Wednesday, December 30, 2015

more unschooling and multimedia

Today I want to talk about Agar.io.

Agar.io is a silly little game where you are a circle and you go around eating other circles.  If you touch a circle smaller than you, you eat it.  If you touch a circle larger than you, it eats you.  Some circles are just dots.  Some are other players.

Aside from the debates I often hear and read about multimedia time, I also hear debates about multimedia content.

I can understand parents limiting screen time and being cautious about content.

I have tried to interest my children in "educational games."  I found, unfortunately, that educational games are not as interesting as other games (except minecraft, which is mind-bogglingly educational and endlessly absorbing).  Radical Unschooling, I discovered later, theorizes that if the child is fascinated by something, the child is learning something.  And it is in pursuit of that fascination that learning other things occur.  The classic example given in the unschooling world is the child who, let's say, is fascinated by airplanes, and who eventually at age 9 learns to read when he discovers that reading unlocks the world of knowledge that he is interested in.  This happened with Elazar when he realized that reading taught him coding.

Unschoolers are pragmatically brutal: the knowledge must be intensely useful or fun, or else they don't pursue it.  Elazar and Jack are currently both at a level of reading that is satisfactory to them, and they independently read many things in the course of their day.  When they eventually get frustrated with their level of reading because they want to know more things, they will naturally and efficiently improve their reading levels.

Chana spent many preschool hours watching, pausing, and rewinding cartoons, a classically "pointless" activity--which later gave her the ability to have nuance in facial expressions as an animator.  I also bought her fancy animation software which she taught herself at age 10 or so.

So back to Agar.io.  I would have thought it's a purposeless game.  You name your circle and you go.  But the naming of the circle has brought about all sorts of surprising outcomes.

1) There are something called "skins."  When you name your circle, if you name it "CIA" then you get a little circle with cliched sunglasses.  If you name it "Sir" then you get a circle with a mustache and a monocle.  There is a world of adorable skins, and discovering them and making them yours is a delight.

2) You can't communicate with other circles.  Or can you?  Jack has been naming his "Please help me" (he spells it "ples") and all sorts of other communication phrases.  This lets him build teams, something that Elazar discovered.

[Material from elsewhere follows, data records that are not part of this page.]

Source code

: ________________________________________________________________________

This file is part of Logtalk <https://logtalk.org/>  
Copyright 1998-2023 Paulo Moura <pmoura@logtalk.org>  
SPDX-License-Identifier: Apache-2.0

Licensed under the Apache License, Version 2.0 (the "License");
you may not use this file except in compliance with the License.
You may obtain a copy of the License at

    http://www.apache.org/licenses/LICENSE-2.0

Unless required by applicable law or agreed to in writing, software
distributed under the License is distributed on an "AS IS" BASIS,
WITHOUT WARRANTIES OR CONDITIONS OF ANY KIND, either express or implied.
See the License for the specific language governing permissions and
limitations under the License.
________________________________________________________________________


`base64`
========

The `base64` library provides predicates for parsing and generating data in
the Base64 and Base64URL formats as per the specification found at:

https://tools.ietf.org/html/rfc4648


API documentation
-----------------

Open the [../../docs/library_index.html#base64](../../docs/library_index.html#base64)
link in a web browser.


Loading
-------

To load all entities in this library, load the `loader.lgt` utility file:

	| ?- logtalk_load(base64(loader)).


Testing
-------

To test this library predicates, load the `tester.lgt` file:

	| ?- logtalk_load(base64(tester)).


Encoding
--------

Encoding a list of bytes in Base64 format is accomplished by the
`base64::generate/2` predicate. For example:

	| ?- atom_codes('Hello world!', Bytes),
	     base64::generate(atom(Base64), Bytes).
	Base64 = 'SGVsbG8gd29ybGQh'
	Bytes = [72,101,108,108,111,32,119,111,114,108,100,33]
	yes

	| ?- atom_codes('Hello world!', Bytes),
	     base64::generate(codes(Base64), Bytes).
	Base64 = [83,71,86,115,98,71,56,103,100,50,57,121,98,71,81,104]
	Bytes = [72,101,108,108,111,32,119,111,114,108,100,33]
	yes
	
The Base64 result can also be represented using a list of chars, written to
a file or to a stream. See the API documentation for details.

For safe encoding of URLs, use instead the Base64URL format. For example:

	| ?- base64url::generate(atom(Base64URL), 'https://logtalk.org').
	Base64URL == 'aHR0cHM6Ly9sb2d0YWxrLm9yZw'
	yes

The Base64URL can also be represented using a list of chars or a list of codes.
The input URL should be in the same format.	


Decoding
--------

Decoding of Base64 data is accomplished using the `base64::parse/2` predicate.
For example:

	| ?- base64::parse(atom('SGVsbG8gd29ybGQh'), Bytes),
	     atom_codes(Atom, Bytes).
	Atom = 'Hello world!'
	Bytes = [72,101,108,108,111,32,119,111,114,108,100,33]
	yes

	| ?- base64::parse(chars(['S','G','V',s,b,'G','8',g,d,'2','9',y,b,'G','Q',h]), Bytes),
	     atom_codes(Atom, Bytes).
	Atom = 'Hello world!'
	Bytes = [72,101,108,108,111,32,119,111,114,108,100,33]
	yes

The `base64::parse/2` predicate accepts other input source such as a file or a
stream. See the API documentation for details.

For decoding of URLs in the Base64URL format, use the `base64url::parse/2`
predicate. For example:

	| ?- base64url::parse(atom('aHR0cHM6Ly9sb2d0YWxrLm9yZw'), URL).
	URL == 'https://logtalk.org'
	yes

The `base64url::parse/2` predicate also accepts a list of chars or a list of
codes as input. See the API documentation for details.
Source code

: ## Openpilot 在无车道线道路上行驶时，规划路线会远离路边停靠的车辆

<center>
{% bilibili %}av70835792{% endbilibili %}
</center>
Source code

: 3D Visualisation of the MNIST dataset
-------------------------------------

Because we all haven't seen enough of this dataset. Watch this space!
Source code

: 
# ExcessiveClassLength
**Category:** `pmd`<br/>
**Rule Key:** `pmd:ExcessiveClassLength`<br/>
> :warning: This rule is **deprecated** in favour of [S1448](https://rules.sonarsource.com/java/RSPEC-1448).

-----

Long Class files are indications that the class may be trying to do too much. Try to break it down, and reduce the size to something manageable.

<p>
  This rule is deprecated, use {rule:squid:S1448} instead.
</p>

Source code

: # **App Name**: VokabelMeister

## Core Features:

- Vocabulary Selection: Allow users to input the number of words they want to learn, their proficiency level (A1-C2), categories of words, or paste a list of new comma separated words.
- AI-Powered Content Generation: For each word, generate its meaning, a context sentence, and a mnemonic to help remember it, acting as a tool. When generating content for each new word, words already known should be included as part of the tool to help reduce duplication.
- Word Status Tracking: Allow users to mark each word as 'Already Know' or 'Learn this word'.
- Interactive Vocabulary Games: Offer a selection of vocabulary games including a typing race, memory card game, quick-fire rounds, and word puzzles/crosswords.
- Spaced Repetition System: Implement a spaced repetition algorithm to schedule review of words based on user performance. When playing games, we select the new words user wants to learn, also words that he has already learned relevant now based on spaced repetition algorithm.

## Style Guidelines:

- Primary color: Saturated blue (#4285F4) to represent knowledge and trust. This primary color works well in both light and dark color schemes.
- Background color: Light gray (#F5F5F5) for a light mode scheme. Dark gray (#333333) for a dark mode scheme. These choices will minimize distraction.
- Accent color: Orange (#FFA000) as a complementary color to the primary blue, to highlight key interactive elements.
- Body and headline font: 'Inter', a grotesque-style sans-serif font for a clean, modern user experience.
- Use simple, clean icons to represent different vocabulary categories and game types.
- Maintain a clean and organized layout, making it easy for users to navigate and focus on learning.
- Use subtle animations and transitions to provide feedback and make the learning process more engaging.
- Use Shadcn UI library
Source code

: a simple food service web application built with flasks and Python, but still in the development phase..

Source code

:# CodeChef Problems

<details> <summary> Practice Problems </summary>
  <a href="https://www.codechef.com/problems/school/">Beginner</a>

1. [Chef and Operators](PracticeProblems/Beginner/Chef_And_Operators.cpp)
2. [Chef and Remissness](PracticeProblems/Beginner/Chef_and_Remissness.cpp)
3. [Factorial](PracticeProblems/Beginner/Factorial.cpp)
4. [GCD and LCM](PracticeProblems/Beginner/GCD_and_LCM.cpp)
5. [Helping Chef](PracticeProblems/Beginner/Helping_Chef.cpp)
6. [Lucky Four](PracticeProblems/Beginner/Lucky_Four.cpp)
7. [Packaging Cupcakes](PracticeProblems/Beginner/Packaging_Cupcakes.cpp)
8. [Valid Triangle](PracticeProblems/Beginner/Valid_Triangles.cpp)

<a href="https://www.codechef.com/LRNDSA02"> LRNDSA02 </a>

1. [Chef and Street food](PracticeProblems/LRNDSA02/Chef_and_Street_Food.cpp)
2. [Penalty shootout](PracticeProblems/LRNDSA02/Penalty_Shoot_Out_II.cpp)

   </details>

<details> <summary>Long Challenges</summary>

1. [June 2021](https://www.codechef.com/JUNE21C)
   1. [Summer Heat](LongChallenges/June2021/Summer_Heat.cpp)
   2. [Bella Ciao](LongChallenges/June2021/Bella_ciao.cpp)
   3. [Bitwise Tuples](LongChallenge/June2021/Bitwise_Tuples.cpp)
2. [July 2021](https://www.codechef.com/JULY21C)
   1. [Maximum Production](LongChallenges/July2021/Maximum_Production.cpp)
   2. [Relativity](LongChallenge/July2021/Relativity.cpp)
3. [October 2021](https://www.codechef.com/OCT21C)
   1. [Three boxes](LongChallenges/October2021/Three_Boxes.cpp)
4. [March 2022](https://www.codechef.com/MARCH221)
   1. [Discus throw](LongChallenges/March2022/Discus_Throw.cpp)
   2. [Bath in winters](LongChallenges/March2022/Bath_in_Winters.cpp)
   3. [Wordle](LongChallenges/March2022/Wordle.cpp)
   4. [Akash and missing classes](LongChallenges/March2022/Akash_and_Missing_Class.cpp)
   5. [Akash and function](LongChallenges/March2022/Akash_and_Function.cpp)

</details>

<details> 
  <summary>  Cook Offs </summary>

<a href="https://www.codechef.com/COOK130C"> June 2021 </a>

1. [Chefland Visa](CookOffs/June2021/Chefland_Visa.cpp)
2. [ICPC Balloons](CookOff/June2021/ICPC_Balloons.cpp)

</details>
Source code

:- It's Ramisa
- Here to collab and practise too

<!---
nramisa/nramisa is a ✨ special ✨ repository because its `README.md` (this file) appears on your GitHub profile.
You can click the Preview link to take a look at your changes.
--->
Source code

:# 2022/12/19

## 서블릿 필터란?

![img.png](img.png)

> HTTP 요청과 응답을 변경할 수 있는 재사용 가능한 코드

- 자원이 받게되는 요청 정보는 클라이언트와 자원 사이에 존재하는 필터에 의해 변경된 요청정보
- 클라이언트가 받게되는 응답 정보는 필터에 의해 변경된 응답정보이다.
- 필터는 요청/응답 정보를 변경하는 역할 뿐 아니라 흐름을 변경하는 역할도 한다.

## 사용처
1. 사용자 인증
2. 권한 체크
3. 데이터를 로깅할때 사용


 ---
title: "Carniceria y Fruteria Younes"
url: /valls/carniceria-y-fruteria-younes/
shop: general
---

But the most shocking (to me) aside from Elazar and Jack writing and sounding out words, is Aharon.  Aharon is only 4 and in playing this game, he asks me how to write things dozens of times a day.  He often writes things down on paper so that he can refer back to them.  He wants to write things like "All of you in Agar.io are all garbage" (he's trash talking the other circles).  This does not fit in the allotted space, but he has tremendous patience as he yells across the room to me "..L.  What's next?"  Jack learned proficiency with the keyboard when he was 5 and wanted to write "candy crush" all the time until in desperation I created a google account for him so that google would remember his searches.  I am shocked by how much Aharon is immersing himself in typing so that he can write what he wants.  He is so patient (and he usually has quite a temper) and spends so much time working on the letters as he writes his messages and skins.

When Elazar got his tablet and realized how easy it is to use a microphone to google search I was afraid that he wouldn't learn to write as much because he can just say what he wants.  But I'm beginning to see that fear was unfounded.  Unlocking the door to more knowledge, to easier access to information, is better than I could have dreamed.  We live in an astonishing time in history, when my small children have instant access to knowing whatever they want about anything they can think of.  All they have to do is ask.  The efficiency and delight is staggering.

(Sidepoint--I have a rule that all screens stay on the main floor so that I can sort of keep an eye/ear on what they are searching/watching.  No unsupervised screens in bedrooms.  Both Sarah and Chana had those rules (with ipod and ipad) until they were at an age where they brought up that they thought they were mature enough to police their own content and decide for themselves what was appropriate or not for themselves.  I don't know what my rules will be with the boys.  I tend to veer towards open information and towards training to practice self-regulation.  But we will see what emerges.)